The honest gap is unchanged. E2 is still dry-run — it logs the op it would run. The load-bearing step is E3: the signed write plus the acceptance oracle that proves a re-built document matches the traced one. Until E3 is green, the seam is a faithful model of the engine, not the live engine; and the grail rung (§RULE-EDIT) sits one step past E3/E4. So the checkpoint verdict, stated plainly: the seam to the grail is now built and witnessed as data; the current is not yet flowing through it. A rung climbed, honestly logged — which is the difference between building and day-dreaming.

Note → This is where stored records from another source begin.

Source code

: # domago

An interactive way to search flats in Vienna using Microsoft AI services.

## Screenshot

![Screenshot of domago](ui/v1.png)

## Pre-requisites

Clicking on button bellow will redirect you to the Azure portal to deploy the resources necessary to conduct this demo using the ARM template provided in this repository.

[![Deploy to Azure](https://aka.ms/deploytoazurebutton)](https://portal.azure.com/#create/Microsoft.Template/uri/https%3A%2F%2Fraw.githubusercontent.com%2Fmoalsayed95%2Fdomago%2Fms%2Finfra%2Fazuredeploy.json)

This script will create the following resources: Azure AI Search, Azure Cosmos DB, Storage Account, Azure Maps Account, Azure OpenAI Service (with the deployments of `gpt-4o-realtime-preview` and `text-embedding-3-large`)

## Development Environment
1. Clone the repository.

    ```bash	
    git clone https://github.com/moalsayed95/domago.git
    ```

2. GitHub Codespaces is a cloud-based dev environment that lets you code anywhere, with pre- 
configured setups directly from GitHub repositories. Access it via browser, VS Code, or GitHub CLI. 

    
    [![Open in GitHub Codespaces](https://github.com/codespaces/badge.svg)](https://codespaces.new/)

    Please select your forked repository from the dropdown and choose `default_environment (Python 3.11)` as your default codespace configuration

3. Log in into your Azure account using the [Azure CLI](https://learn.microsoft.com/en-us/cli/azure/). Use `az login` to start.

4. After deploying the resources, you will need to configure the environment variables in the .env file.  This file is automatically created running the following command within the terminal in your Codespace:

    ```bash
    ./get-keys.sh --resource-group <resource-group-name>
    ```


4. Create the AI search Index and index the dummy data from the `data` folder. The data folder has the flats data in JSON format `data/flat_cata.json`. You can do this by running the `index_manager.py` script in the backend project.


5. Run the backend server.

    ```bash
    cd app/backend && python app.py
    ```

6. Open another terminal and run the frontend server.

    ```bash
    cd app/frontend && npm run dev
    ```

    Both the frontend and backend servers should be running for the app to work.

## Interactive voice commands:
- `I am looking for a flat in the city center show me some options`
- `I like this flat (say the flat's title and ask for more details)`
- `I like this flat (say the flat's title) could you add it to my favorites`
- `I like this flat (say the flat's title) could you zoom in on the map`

2026-06-13 checkpoint — R0 extended to phrase authoring. The POS deliver-later variant (W-POS-DELIVERLATER) and the NinjaExcel reporting engine (W-NINJA, W-NINJA-RULE) have landed. The grail-relevant piece is W-NINJA-RULE: a phrase-to-SQL compiler that resolves human phrases ("COUNT of Invoices, completed, is Sales Transaction, from …") to SQL candidates using only vocabulary extracted from the AD dictionary — ad_table / ad_column / ad_ref_list — zero LLM, zero hardcoded strings. The browser pill (W-NINJA-RULE-UI) runs the same compile → sample-falsify → human-picks-tie loop live. This extends R0 from "rules extracted to data and diff-verified" into "rules authorable from human phrases in the browser, using the AD as vocabulary" — the write side of the same foundation the grail requires. The gap to E3/§RULE-EDIT is unchanged; the authoring story for the rules you will eventually edit is now demonstrated.

Abstracting the DocAction corpus — and why it is the migration solvent¶

How much of the corpus is folded today → ERP Coverage Matrix: of the 14 DocActions × 52 C_DocTypes, the engine interprets only CO (Complete) — the other 13 actions and the per-doctype FSM are a ⛔ gap. The de-interleaved transition table is also the storage opcode table (poc_oc_bytes.js §OPCODE-TABLE).

2026-06-11 — the recipe runs LIVE at a point of sale: the POS addon (POS_ADDON_SPEC) dispatches the WR (on-the-fly shipment+invoice) DocAction recipe as ONE signed op group on idempiere.html — order→CO + ship + invoice + BOM backflush + replenishment fold, all existing verbs (W-POS-WR: replay-equal to the engine's own specs; tamper breaks verifyChain; the invoice posting == real fact_acct(318) to the cent).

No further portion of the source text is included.